[Problem description]:
Any picture in the records below stays out; return everything else exactly.

[Dataset records]:
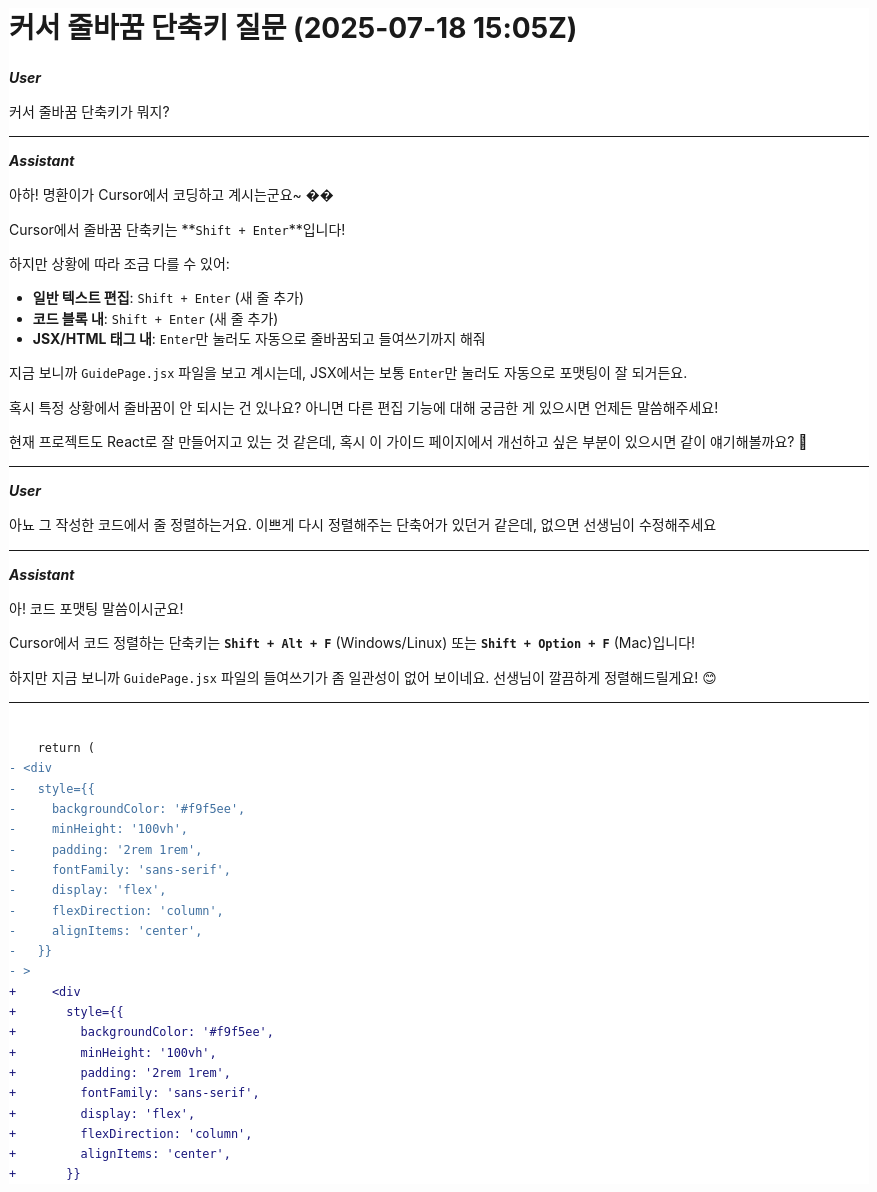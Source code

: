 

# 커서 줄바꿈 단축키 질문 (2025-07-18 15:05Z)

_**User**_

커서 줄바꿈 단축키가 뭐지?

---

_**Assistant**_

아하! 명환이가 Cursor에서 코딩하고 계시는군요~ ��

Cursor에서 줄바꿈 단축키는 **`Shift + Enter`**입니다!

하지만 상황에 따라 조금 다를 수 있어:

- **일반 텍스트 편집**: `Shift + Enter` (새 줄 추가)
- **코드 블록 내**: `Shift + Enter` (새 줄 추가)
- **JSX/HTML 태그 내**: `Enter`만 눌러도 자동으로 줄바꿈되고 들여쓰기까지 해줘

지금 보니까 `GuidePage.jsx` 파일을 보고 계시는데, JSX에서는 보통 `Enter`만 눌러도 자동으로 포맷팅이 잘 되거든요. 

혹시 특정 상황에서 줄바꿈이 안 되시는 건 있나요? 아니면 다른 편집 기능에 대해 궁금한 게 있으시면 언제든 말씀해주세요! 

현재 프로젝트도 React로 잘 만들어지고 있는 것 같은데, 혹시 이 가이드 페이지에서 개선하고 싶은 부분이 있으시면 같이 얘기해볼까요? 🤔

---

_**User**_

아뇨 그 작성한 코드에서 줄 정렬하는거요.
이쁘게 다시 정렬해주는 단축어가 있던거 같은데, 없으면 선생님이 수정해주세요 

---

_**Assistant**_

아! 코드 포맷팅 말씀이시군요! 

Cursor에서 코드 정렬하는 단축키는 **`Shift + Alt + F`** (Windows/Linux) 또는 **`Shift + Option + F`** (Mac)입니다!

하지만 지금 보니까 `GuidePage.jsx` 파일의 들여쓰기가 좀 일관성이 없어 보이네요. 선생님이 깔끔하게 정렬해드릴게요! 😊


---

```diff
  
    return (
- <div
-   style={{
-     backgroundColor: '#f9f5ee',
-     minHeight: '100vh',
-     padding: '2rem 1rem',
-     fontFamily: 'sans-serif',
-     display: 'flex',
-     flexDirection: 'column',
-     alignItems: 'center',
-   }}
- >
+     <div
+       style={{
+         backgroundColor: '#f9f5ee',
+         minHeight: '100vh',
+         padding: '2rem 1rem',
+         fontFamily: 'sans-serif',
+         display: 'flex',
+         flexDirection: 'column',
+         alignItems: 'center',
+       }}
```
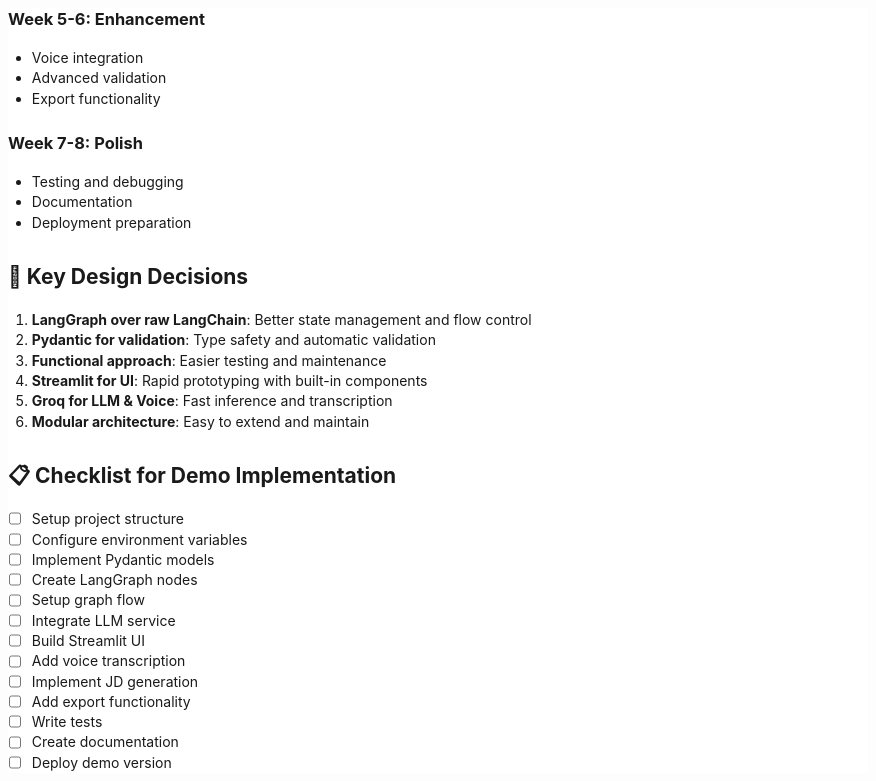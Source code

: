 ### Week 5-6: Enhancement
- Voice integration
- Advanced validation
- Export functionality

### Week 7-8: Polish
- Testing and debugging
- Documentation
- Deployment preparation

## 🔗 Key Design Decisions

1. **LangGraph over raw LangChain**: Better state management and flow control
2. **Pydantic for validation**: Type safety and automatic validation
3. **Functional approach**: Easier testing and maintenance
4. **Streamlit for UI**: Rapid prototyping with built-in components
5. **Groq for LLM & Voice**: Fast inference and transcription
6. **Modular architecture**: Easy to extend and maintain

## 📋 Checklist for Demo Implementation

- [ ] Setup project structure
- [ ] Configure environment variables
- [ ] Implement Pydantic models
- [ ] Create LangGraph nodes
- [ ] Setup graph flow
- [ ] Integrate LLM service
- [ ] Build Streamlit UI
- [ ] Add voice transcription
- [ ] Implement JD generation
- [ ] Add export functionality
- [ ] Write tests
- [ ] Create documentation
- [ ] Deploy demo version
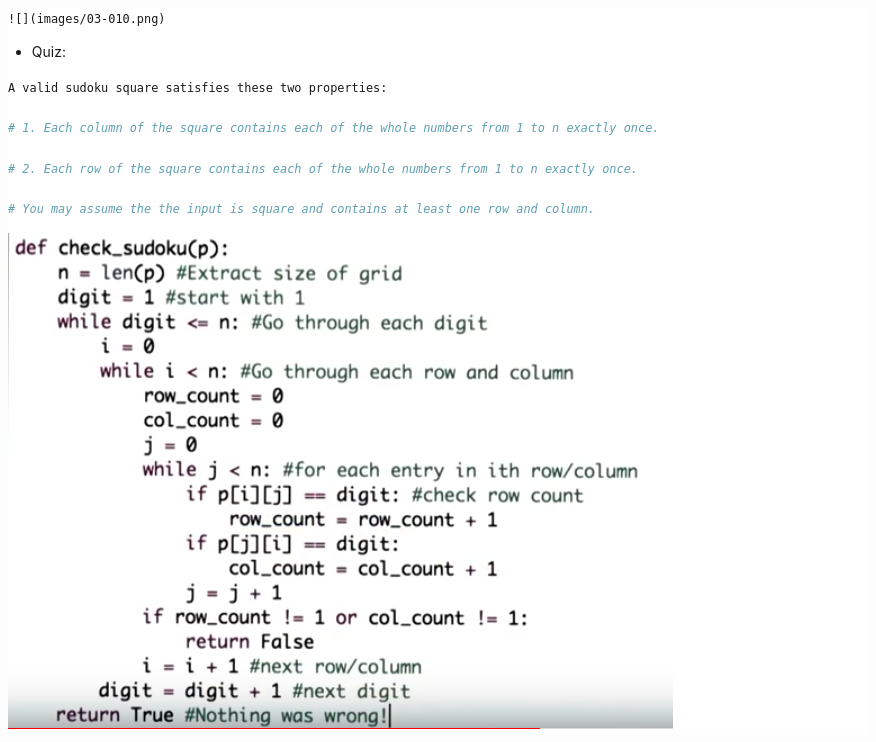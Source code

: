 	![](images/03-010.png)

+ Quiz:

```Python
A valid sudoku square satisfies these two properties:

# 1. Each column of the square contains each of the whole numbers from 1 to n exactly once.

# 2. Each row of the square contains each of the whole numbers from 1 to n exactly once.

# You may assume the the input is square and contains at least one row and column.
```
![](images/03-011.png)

[Response to the exercise]:
Source code

: 

# 커서 줄바꿈 단축키 질문 (2025-07-18 15:05Z)

_**User**_

커서 줄바꿈 단축키가 뭐지?

---

_**Assistant**_

아하! 명환이가 Cursor에서 코딩하고 계시는군요~ ��

Cursor에서 줄바꿈 단축키는 **`Shift + Enter`**입니다!

하지만 상황에 따라 조금 다를 수 있어:

- **일반 텍스트 편집**: `Shift + Enter` (새 줄 추가)
- **코드 블록 내**: `Shift + Enter` (새 줄 추가)
- **JSX/HTML 태그 내**: `Enter`만 눌러도 자동으로 줄바꿈되고 들여쓰기까지 해줘

지금 보니까 `GuidePage.jsx` 파일을 보고 계시는데, JSX에서는 보통 `Enter`만 눌러도 자동으로 포맷팅이 잘 되거든요. 

혹시 특정 상황에서 줄바꿈이 안 되시는 건 있나요? 아니면 다른 편집 기능에 대해 궁금한 게 있으시면 언제든 말씀해주세요! 

현재 프로젝트도 React로 잘 만들어지고 있는 것 같은데, 혹시 이 가이드 페이지에서 개선하고 싶은 부분이 있으시면 같이 얘기해볼까요? 🤔

---

_**User**_

아뇨 그 작성한 코드에서 줄 정렬하는거요.
이쁘게 다시 정렬해주는 단축어가 있던거 같은데, 없으면 선생님이 수정해주세요 

---

_**Assistant**_

아! 코드 포맷팅 말씀이시군요! 

Cursor에서 코드 정렬하는 단축키는 **`Shift + Alt + F`** (Windows/Linux) 또는 **`Shift + Option + F`** (Mac)입니다!

하지만 지금 보니까 `GuidePage.jsx` 파일의 들여쓰기가 좀 일관성이 없어 보이네요. 선생님이 깔끔하게 정렬해드릴게요! 😊


---

```diff
  
    return (
- <div
-   style={{
-     backgroundColor: '#f9f5ee',
-     minHeight: '100vh',
-     padding: '2rem 1rem',
-     fontFamily: 'sans-serif',
-     display: 'flex',
-     flexDirection: 'column',
-     alignItems: 'center',
-   }}
- >
+     <div
+       style={{
+         backgroundColor: '#f9f5ee',
+         minHeight: '100vh',
+         padding: '2rem 1rem',
+         fontFamily: 'sans-serif',
+         display: 'flex',
+         flexDirection: 'column',
+         alignItems: 'center',
+       }}
```
Source code

: ### Week 5-6: Enhancement
- Voice integration
- Advanced validation
- Export functionality

### Week 7-8: Polish
- Testing and debugging
- Documentation
- Deployment preparation

## 🔗 Key Design Decisions

1. **LangGraph over raw LangChain**: Better state management and flow control
2. **Pydantic for validation**: Type safety and automatic validation
3. **Functional approach**: Easier testing and maintenance
4. **Streamlit for UI**: Rapid prototyping with built-in components
5. **Groq for LLM & Voice**: Fast inference and transcription
6. **Modular architecture**: Easy to extend and maintain

## 📋 Checklist for Demo Implementation

- [ ] Setup project structure
- [ ] Configure environment variables
- [ ] Implement Pydantic models
- [ ] Create LangGraph nodes
- [ ] Setup graph flow
- [ ] Integrate LLM service
- [ ] Build Streamlit UI
- [ ] Add voice transcription
- [ ] Implement JD generation
- [ ] Add export functionality
- [ ] Write tests
- [ ] Create documentation
- [ ] Deploy demo version
Source code

: 	![](images/03-010.png)

+ Quiz:

```Python
A valid sudoku square satisfies these two properties:

# 1. Each column of the square contains each of the whole numbers from 1 to n exactly once.

# 2. Each row of the square contains each of the whole numbers from 1 to n exactly once.

# You may assume the the input is square and contains at least one row and column.
```
![](images/03-011.png)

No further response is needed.